Edward tidak menyangka bahwa ada orang lain di sekolah yang juga memiliki kemampuan unik itu. Ia bisa mencurahkan keluh kesahnya dengan Emilda tanpa harus bertatap muka, ketika bosan di tengah pelajaran, terkadang Edward juga mengajak Emilda mengobrol. Walaupun hanya sebuah percakapan singkat, setidaknya Edward merasa terhibur. Ketika ia malas, Emilda juga biasa menyemangatinya, dan tak jarang juga Edward tersenyum-senyum sendiri bila keduanya sedang membicarakan hal-hal yang lucu.

Sementara itu, Emilda juga seorang yang dapat dikatakan introvert. Gadis itu merasa tidak nyaman di tengah keramaian dan takut untuk memulai pembicaraan dengan orang lain. Tetapi, Edward melihat sisi lain dari Emilda. Seorang remaja yang ceria dan penuh dengan lelucon. Bukan juara kelas yang pemalu, polos, dan pendiam seperti yang dilihat kebanyakan orang. Emilda merasa nyaman ketika Edward berada di sekitarnya, begitu juga dengan Edward.

***

"Ed!" sambil sedikit berlari, Emilda mencoba memanggil Edward yang sudah jauh dari kelas ekskul bahasa Jerman.

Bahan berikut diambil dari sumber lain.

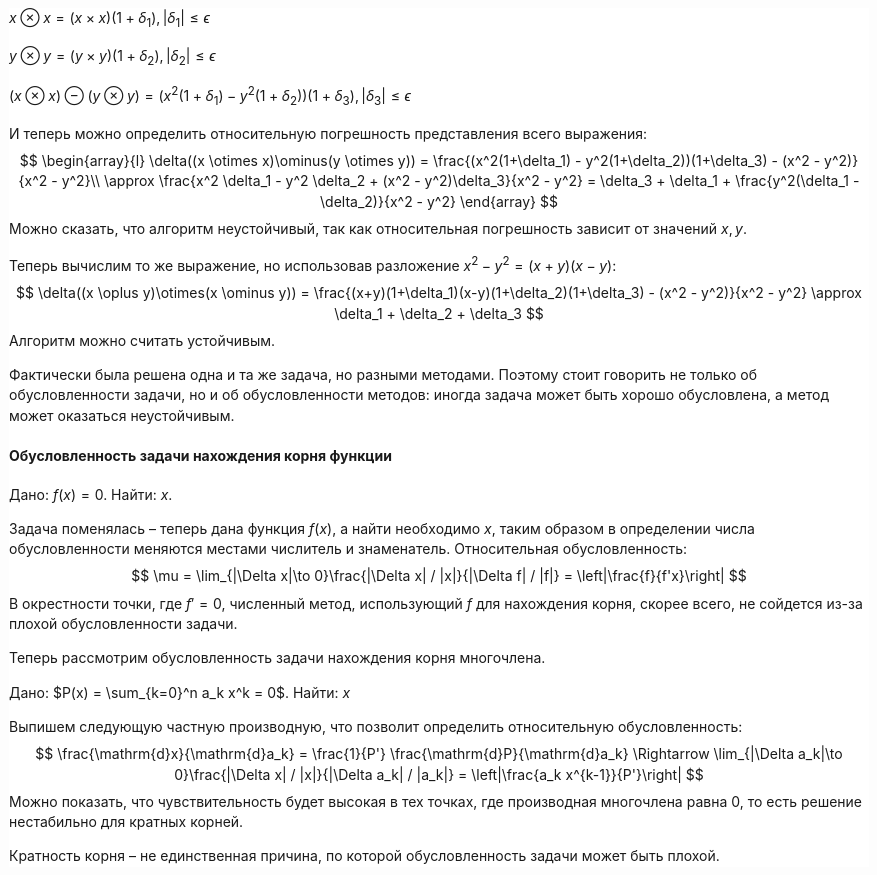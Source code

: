 $x \otimes x = (x \times x)(1 + \delta_1), |\delta_1| \le \epsilon$

$y \otimes y = (y \times y)(1 + \delta_2), |\delta_2| \le \epsilon$

$(x \otimes x) \ominus(y \otimes y) = (x^2(1+\delta_1) - y^2(1+\delta_2))(1+\delta_3), |\delta_3| \le \epsilon$

И теперь можно определить относительную погрешность представления всего выражения:
$$
\begin{array}{l}
\delta((x \otimes x)\ominus(y \otimes y)) = \frac{(x^2(1+\delta_1) - y^2(1+\delta_2))(1+\delta_3) - (x^2 - y^2)}{x^2 - y^2}\\
\approx \frac{x^2 \delta_1 - y^2 \delta_2 + (x^2 - y^2)\delta_3}{x^2 - y^2} = \delta_3 + \delta_1 + \frac{y^2(\delta_1 - \delta_2)}{x^2 - y^2}
\end{array}
$$
Можно сказать, что алгоритм неустойчивый, так как относительная погрешность зависит от значений $x,y$.

Теперь вычислим то же выражение, но использовав разложение $x^2-y^2=(x+y)(x-y)$:
$$
\delta((x \oplus y)\otimes(x \ominus y)) = \frac{(x+y)(1+\delta_1)(x-y)(1+\delta_2)(1+\delta_3) - (x^2 - y^2)}{x^2 - y^2} \approx \delta_1 + \delta_2 + \delta_3
$$
Алгоритм можно считать устойчивым.

Фактически была решена одна и та же задача, но разными методами. Поэтому стоит говорить не только об обусловленности задачи, но и об обусловленности методов: иногда задача может быть хорошо обусловлена, а метод может оказаться неустойчивым.

#### Обусловленность задачи нахождения корня функции

Дано: $f(x)=0$. Найти: $x$.

Задача поменялась – теперь дана функция $f(x)$, а найти необходимо $x$, таким образом в определении числа обусловленности меняются местами числитель и знаменатель. Относительная обусловленность:
$$
\mu = \lim_{|\Delta x|\to 0}\frac{|\Delta x| / |x|}{|\Delta f| / |f|} = \left|\frac{f}{f'x}\right|
$$
В окрестности точки, где $f'=0$, численный метод, использующий $f$ для нахождения корня, скорее всего, не сойдется из-за плохой обусловленности задачи.

Теперь рассмотрим обусловленность задачи нахождения корня многочлена.

Дано: $P(x) = \sum_{k=0}^n a_k x^k = 0$. Найти: $x$

Выпишем следующую частную производную, что позволит определить относительную обусловленность:
$$
\frac{\mathrm{d}x}{\mathrm{d}a_k} = \frac{1}{P'} \frac{\mathrm{d}P}{\mathrm{d}a_k} \Rightarrow \lim_{|\Delta a_k|\to 0}\frac{|\Delta x| / |x|}{|\Delta a_k| / |a_k|} = \left|\frac{a_k x^{k-1}}{P'}\right|
$$
Можно показать, что чувствительность будет высокая в тех точках, где производная многочлена равна 0, то есть решение нестабильно для кратных корней.

Кратность корня – не единственная причина, по которой обусловленность задачи может быть плохой.
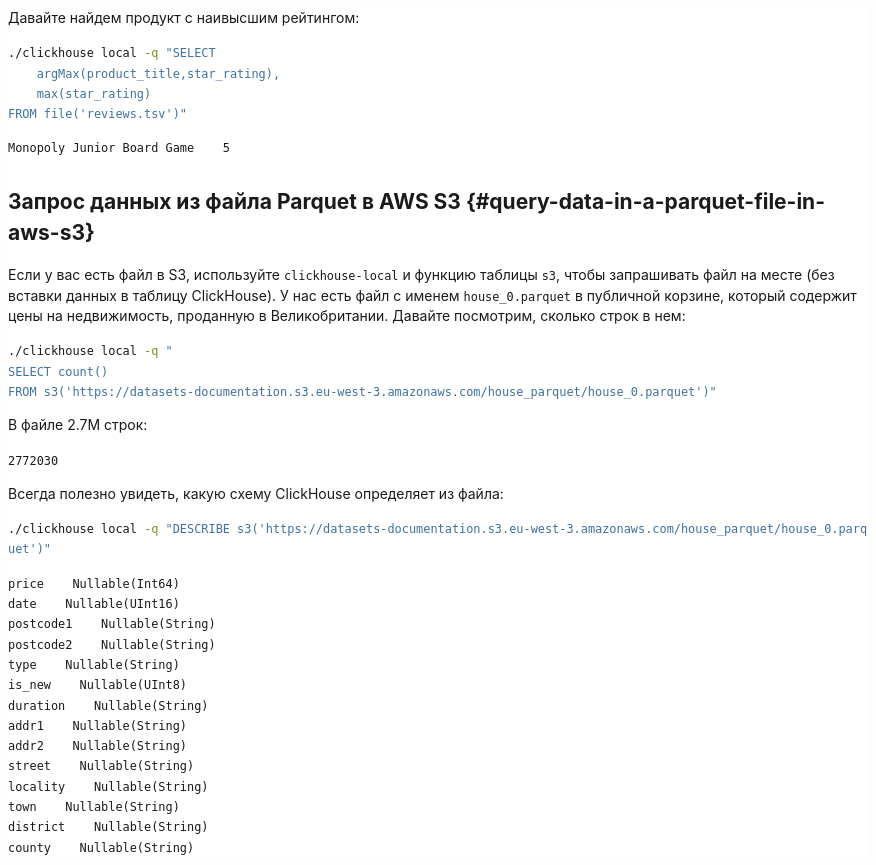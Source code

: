 Давайте найдем продукт с наивысшим рейтингом:

```bash
./clickhouse local -q "SELECT
    argMax(product_title,star_rating),
    max(star_rating)
FROM file('reviews.tsv')"
```

```response
Monopoly Junior Board Game    5
```

## Запрос данных из файла Parquet в AWS S3 {#query-data-in-a-parquet-file-in-aws-s3}

Если у вас есть файл в S3, используйте `clickhouse-local` и функцию таблицы `s3`, чтобы запрашивать файл на месте (без вставки данных в таблицу ClickHouse). У нас есть файл с именем `house_0.parquet` в публичной корзине, который содержит цены на недвижимость, проданную в Великобритании. Давайте посмотрим, сколько строк в нем:

```bash
./clickhouse local -q "
SELECT count()
FROM s3('https://datasets-documentation.s3.eu-west-3.amazonaws.com/house_parquet/house_0.parquet')"
```

В файле 2.7M строк:

```response
2772030
```

Всегда полезно увидеть, какую схему ClickHouse определяет из файла:

```bash
./clickhouse local -q "DESCRIBE s3('https://datasets-documentation.s3.eu-west-3.amazonaws.com/house_parquet/house_0.parquet')"
```

```response
price    Nullable(Int64)
date    Nullable(UInt16)
postcode1    Nullable(String)
postcode2    Nullable(String)
type    Nullable(String)
is_new    Nullable(UInt8)
duration    Nullable(String)
addr1    Nullable(String)
addr2    Nullable(String)
street    Nullable(String)
locality    Nullable(String)
town    Nullable(String)
district    Nullable(String)
county    Nullable(String)
```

Sabar, nggak usah lari. Gue tahu kok.

"Hei, loe ada lomba basket kan hari ini?" tanya Emilda masih dengan terengah-engah.

"Ada,"

"Gue ikut mobil loe, boleh? Gue mau nonton," kali ini Emilda tertawa kecil.

"Boleh, kok. By the way, tumben, nggak apa-apa sendiri?"

"Kayla nanti juga ke sana mau lihat temannya tanding, jadi ada yang nemenin gue, don't worry,"

"Siap, kakak," kata Edward sambil memberi hormat pada Emilda. Keduanya kemudian berjalan keluar dari gerbang SMA dan  menuju mobil Edward yang dikendarai oleh supirnya, Pak Han.

***

"Kok gue jadi takut sendiri, ya?" Edward melihat ke arah kursi penonton yang hampir penuh, kemudian melihat sekumpulan anak laki-laki dengan jersey hitam yang nantinya akan menjadi tim lawan.

"Udah, nggak usah takut, loe pasti bisa!"

"Edward mah bilang takut, tahunya, nanti menang," Kayla melirik Edward. Edward hanya tersenyum kecil, kemudian berjalan menuju ke arah timnya untuk bersiap-siap.

Kayla dan Emilda mendapat kursi di bagian belakang karena gedung olahraga sudah hampir penuh. Pertandingan juga akan dimulai sebentar lagi, di mana Tim Eagles (nama klub basket tempat Edward berlatih) akan melawan The Monsters.

"Ayo semangat, Edward!" teriak Emilda dari kursi penonton.

"Edward, loe kece (keren) abis!"suara Kayla yang keras membuat beberapa penonton lain sempat melirik heran ke arahnya dan Emilda.

Ed, rebut bolanya!

Iya, gue tahu.

Ayo, loe pasti bisa!

Makasih.

Walaupun suara teriakan Kayla jelas terdengar, Edward tidak peduli. Ia terus mendengarkan telepati dari Emilda. Gadis itu tidak ikut meneriaki namanya berulang kali  seperti Kayla, tetapi, telepati dari Emilda-lah yang paling membuatnya bersemangat. Bagaimana tidak? Itu gadis yang ia sukai. Bohong, bila ia bilang tidak menyimpan perasaan apapun pada Emilda. Gadis itu spesial menurutnya. Ketika mereka 'dijodohkan' berdua dengan teman-teman mereka pun, Edward hanya dapat tersipu malu. Walaupun Edward tahu, Emilda hanya menganggapnya sebagai sahabat.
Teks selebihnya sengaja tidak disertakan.